Decision to reposes or not is more internally driven policy and therefore we are willing to live this life, have patience and then once things open up I think we are all ready to capitalize on the emerging new opportunity.

Our focus will of course will remain that people will be driven to focus more on collections, to maintain asset quality, we have formed internal teams and task forces which will look at different buckets, different products, different geography but those are operational decisions but in as far as strategic decision and fundamentals are concerned I think we are continuing to believe to go more deeper, capitalize on our existing customer relationship, tie up with various OEMs who are looking at rural as the geography for growth, remain focused on our internal processes and policy and not tamper with them at this stage for growth, but keep our eye more focused on collections and as and how the opportunity emerges we will ensure that we do not miss out on this emerging opportunity.

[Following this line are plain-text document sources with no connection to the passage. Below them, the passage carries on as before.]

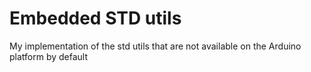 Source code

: # Embedded STD utils
My implementation of the std utils that are not available on the Arduino platform by default
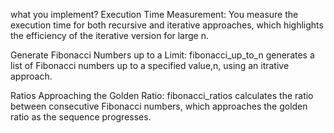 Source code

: what you implement?
Execution Time Measurement: You measure the execution time for both recursive and iterative approaches, which highlights the efficiency of the iterative version for large n.

Generate Fibonacci Numbers up to a Limit: fibonacci_up_to_n generates a list of Fibonacci numbers up to a specified value,n, using  an itrative approach.

Ratios Approaching the Golden Ratio: fibonacci_ratios calculates the ratio between consecutive Fibonacci numbers, which approaches the golden ratio as the sequence progresses.

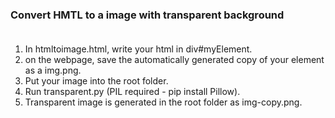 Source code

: ### Convert HMTL to a image with transparent background <br/><br/>
1) In htmltoimage.html, write your html in div#myElement. <br/>
2) on the webpage, save the automatically generated copy of your element as a img.png. <br/>
3) Put your image into the root folder. <br/>
4) Run transparent.py (PIL required - pip install Pillow). <br/>
5) Transparent image is generated in the root folder as img-copy.png. <br/> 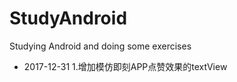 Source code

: # StudyAndroid
Studying Android and doing some exercises

 
* 2017-12-31 
    1.增加模仿即刻APP点赞效果的textView

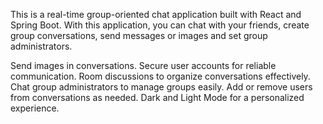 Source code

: This is a real-time group-oriented chat application built with React and Spring Boot. With this application, you can chat with your friends, create group conversations, send messages or images and set group administrators.

Send images in conversations.
Secure user accounts for reliable communication.
Room discussions to organize conversations effectively.
Chat group administrators to manage groups easily.
Add or remove users from conversations as needed.
Dark and Light Mode for a personalized experience.
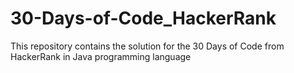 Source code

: # 30-Days-of-Code_HackerRank
This repository contains the solution for the 30 Days of Code from HackerRank in Java programming language
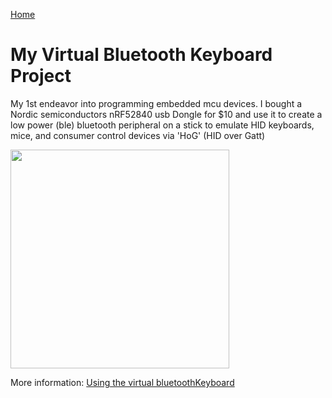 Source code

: [Home](https://github.com/HeadHodge/smartHome-Projects-Main/blob/main/README.md)

# **My Virtual Bluetooth Keyboard Project**

My 1st endeavor into programming embedded mcu devices. I bought a Nordic semiconductors nRF52840 usb Dongle for $10 and use it to create a low power (ble) bluetooth peripheral on a stick to emulate HID keyboards, mice, and consumer control devices via 'HoG' (HID over Gatt)

<img src="https://www.rutronik.com/fileadmin//Rutronik/News/Knowledge/Produktmeldungen/09_SEP18-Nordic_Dongle_SOURCE_NORDIC.jpg" width="350">

More information: [Using the virtual bluetoothKeyboard](https://github.com/HeadHodge/My-SmartHome-Projects/tree/main/documents/Using-bluetoothKeyboard)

So net net I would think while this has been one of the most difficult quarters that we have gone through in terms of high effort low result situation but that is most driven by what is fundamentally happening at the marketplace. It is not an outcome of is the business model needing to be revisited. No, the business model is still the same,its same people with the same passion driven for the same segment of customer financing the same type of products and the geography that we are used to for the last 20 years, but that would not mean that we don't need to keep revisiting them and keep adjusting them to the changing environment, but it only means that the fundamentals of the business have not undergone any major change while temporarily there are pressures out in the market.